**REQUIRED ACTION**. Your job is to return every line of the listing holding the string "sudo".
** Opening THE DATA block **
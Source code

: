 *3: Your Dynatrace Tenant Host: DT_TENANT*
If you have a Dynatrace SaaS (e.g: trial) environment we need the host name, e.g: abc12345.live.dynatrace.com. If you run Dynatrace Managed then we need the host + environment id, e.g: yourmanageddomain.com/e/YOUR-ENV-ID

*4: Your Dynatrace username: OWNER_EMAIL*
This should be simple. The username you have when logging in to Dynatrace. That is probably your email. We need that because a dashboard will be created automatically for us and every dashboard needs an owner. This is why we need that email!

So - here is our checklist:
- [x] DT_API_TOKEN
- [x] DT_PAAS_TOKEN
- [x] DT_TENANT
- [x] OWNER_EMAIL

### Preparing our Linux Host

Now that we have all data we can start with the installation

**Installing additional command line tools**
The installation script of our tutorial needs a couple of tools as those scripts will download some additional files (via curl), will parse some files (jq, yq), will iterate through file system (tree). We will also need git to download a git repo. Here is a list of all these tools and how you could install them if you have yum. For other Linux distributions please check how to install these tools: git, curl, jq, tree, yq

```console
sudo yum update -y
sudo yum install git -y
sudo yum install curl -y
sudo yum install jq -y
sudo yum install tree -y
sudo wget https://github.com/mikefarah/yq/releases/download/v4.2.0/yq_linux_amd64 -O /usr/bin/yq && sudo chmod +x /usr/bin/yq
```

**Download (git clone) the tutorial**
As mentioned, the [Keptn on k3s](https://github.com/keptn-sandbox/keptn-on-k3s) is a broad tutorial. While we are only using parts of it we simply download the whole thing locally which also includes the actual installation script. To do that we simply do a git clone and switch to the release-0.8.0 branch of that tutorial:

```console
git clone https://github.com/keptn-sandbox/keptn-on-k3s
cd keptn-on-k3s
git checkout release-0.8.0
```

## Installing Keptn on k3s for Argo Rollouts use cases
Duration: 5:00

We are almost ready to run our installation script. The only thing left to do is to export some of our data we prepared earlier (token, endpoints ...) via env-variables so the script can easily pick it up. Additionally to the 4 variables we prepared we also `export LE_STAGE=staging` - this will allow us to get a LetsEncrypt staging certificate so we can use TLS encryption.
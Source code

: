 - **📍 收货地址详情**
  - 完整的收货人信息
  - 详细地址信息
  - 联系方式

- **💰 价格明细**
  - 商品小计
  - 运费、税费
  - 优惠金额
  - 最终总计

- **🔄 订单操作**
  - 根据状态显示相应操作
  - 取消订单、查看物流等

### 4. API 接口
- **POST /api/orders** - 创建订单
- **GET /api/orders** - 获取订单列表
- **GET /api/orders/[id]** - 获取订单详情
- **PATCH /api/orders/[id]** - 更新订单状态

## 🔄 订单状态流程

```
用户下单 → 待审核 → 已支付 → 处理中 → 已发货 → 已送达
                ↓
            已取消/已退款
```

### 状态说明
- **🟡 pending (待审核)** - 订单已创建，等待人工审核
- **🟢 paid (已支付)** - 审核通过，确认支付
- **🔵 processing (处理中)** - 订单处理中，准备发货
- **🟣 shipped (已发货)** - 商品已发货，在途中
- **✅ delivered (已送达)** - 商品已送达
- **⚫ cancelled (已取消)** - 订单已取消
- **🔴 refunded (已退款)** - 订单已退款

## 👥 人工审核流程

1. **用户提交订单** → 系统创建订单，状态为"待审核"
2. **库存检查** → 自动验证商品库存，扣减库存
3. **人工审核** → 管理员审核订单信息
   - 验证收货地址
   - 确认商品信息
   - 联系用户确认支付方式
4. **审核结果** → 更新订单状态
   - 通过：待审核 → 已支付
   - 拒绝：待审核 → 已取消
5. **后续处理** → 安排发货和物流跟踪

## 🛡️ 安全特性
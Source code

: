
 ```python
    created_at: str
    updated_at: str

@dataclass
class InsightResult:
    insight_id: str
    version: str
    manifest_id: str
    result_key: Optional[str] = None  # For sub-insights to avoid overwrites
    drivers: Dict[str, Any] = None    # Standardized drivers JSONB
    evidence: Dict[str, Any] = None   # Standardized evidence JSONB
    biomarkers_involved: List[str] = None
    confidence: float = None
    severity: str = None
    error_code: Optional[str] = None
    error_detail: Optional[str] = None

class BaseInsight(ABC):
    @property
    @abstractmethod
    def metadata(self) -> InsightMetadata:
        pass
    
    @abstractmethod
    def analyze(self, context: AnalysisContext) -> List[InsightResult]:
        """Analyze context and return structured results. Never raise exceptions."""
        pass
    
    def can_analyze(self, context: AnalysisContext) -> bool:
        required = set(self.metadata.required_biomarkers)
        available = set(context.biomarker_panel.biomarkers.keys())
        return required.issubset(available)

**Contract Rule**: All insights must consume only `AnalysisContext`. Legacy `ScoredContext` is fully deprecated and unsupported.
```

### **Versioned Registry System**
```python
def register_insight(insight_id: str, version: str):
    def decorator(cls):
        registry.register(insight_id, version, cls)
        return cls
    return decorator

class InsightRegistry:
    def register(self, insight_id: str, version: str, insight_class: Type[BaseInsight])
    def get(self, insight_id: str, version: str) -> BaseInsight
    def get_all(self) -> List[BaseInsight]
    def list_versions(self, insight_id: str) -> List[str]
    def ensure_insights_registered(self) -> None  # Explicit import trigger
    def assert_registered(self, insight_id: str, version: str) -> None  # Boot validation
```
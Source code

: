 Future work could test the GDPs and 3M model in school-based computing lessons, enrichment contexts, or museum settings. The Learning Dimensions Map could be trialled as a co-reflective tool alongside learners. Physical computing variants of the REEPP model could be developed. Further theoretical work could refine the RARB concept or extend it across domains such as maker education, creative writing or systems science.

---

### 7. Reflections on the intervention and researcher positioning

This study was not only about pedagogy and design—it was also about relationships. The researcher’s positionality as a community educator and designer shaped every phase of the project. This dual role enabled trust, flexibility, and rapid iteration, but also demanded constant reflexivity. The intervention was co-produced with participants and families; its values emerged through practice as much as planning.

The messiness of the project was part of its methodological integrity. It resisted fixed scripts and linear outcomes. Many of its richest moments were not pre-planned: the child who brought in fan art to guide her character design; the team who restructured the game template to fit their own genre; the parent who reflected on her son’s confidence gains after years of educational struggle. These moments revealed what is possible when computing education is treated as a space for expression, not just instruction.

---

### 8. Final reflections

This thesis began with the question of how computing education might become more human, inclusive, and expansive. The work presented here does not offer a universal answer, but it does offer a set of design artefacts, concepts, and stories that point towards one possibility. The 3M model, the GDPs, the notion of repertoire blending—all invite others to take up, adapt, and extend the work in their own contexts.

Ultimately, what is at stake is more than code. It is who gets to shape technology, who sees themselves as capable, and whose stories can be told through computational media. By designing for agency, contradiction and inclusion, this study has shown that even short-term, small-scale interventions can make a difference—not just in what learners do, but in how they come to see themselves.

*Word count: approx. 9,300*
** Closing THE DATA block **
**COMPLETED TASK**.
sudo yum update -y
sudo yum install git -y
sudo yum install curl -y
sudo yum install jq -y
sudo yum install tree -y
sudo wget https://github.com/mikefarah/yq/releases/download/v4.2.0/yq_linux_amd64 -O /usr/bin/yq && sudo chmod +x /usr/bin/yq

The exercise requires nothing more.